Exactly repeat all the records below, omitting the images they hold.

(RECORDS PROVIDED Opens)

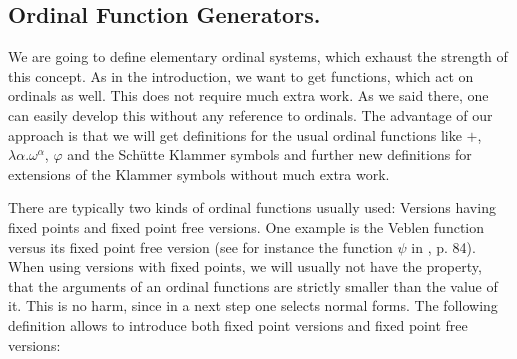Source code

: \documentclass[10pt]{article}
\begin{document}
\subsection{Ordinal Function Generators.}

We are going to define elementary 
ordinal systems, which exhaust the strength of this concept. 
As in the introduction, we
want to get functions, which act on ordinals as well. This does not
require much extra work. As we said there, one can easily develop this
without any reference to ordinals.
The advantage of our approach is that we will get 
definitions for the usual ordinal functions like
$+$, $\lambda \alpha.\omega^\alpha$, $\varphi$ and the Sch{\"u}tte
Klammer symbols and further new definitions for 
extensions of the Klammer symbols without much extra work.\par 
There are typically two kinds of ordinal functions usually used: 
Versions having
fixed points and fixed point free versions. One example is
the Veblen function versus its fixed point free version (see for instance 
the function $\psi$ in \cite{schuettebook}, p. 84). 
When using versions with fixed points, we will usually not have the 
property, that the arguments of an ordinal functions
are strictly smaller than the value of it. This is no harm, since
in a next step one selects normal forms.
The following definition allows to introduce both fixed point versions and
fixed point free versions:
%
%
%
%
%
%
\end{document}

(RECORDS PROVIDED Closes)

**TASK OUTPUT:**
Source code

: \documentclass[10pt]{article}
\begin{document}
\subsection{Ordinal Function Generators.}

We are going to define elementary 
ordinal systems, which exhaust the strength of this concept. 
As in the introduction, we
want to get functions, which act on ordinals as well. This does not
require much extra work. As we said there, one can easily develop this
without any reference to ordinals.
The advantage of our approach is that we will get 
definitions for the usual ordinal functions like
$+$, $\lambda \alpha.\omega^\alpha$, $\varphi$ and the Sch{\"u}tte
Klammer symbols and further new definitions for 
extensions of the Klammer symbols without much extra work.\par 
There are typically two kinds of ordinal functions usually used: 
Versions having
fixed points and fixed point free versions. One example is
the Veblen function versus its fixed point free version (see for instance 
the function $\psi$ in \cite{schuettebook}, p. 84). 
When using versions with fixed points, we will usually not have the 
property, that the arguments of an ordinal functions
are strictly smaller than the value of it. This is no harm, since
in a next step one selects normal forms.
The following definition allows to introduce both fixed point versions and
fixed point free versions:
%
%
%
%
%
%
\end{document}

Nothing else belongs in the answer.